> Problem requirements: Look through the entries below. Say how many lines include "should", with nothing added.

> Supplied material:
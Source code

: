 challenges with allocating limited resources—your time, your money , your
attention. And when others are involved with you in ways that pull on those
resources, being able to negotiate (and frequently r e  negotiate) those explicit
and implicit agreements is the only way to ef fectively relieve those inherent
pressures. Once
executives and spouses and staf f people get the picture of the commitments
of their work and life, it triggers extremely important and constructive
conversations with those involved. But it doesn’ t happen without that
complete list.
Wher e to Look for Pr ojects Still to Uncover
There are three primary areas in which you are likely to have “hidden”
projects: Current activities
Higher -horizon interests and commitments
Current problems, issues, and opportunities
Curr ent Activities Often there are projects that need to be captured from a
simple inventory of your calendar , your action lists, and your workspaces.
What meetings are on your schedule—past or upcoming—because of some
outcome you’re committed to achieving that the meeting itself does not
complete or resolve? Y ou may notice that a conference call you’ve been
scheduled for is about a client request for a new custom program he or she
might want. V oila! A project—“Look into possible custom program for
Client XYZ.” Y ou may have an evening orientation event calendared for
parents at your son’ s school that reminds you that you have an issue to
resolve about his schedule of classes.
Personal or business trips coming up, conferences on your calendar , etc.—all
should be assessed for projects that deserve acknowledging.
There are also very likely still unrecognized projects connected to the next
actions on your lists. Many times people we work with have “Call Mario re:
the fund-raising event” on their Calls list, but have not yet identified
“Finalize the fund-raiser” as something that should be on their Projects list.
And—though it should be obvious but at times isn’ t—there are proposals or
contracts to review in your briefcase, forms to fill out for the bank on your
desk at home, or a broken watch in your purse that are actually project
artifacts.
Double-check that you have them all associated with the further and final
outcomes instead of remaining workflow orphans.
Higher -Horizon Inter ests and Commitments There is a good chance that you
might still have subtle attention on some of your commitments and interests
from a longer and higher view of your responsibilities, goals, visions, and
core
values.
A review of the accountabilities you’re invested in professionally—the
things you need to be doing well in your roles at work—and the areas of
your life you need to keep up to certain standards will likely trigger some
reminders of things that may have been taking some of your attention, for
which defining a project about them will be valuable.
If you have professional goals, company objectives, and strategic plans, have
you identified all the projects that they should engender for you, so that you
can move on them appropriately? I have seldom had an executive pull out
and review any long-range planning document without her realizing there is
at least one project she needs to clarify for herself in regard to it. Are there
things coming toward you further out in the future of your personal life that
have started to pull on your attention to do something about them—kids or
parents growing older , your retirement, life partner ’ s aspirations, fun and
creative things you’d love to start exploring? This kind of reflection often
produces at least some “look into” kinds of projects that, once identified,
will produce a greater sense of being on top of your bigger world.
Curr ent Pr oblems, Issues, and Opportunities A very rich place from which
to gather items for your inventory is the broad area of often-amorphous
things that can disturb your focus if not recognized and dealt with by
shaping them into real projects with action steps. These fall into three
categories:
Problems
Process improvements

> Written reply: 4